Your task is to copy the lines of the data below from the line holding "I just made some new comments" through the line holding "I am almost finished! Yay!", inclusive, exactly and with nothing added.

____ Data records

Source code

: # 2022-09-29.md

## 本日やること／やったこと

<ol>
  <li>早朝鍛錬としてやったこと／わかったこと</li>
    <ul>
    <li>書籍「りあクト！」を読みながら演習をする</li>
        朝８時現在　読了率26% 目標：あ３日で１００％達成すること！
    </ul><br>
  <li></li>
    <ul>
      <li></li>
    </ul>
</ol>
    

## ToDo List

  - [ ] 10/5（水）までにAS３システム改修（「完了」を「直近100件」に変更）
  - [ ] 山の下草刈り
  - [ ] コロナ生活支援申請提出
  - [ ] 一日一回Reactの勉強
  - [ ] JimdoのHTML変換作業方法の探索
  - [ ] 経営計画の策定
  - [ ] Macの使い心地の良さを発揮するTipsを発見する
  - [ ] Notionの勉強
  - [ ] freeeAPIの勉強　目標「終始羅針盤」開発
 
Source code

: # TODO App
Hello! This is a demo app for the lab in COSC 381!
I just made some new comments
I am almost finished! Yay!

________
____ Data records

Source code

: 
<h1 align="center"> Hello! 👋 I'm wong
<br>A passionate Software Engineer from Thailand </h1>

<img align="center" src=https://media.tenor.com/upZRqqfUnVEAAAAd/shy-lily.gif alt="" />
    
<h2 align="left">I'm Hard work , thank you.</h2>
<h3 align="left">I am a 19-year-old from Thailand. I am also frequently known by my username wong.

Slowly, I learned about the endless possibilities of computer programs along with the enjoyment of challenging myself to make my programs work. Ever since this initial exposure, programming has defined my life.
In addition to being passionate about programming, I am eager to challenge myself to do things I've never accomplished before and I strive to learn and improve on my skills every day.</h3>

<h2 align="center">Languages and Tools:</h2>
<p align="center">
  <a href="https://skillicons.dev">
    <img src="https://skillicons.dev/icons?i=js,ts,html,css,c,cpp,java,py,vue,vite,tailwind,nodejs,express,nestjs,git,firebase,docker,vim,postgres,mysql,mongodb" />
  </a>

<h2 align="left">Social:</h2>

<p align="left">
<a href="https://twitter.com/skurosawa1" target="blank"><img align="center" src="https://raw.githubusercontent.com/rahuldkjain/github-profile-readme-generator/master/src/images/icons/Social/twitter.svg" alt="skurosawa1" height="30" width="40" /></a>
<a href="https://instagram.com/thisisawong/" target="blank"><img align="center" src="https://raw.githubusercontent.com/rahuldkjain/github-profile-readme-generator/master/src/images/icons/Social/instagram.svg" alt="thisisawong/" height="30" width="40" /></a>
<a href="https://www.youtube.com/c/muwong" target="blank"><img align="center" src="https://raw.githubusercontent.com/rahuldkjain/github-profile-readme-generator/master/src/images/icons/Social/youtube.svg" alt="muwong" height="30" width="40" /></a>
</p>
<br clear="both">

________

**Result:**
I just made some new comments
I am almost finished! Yay!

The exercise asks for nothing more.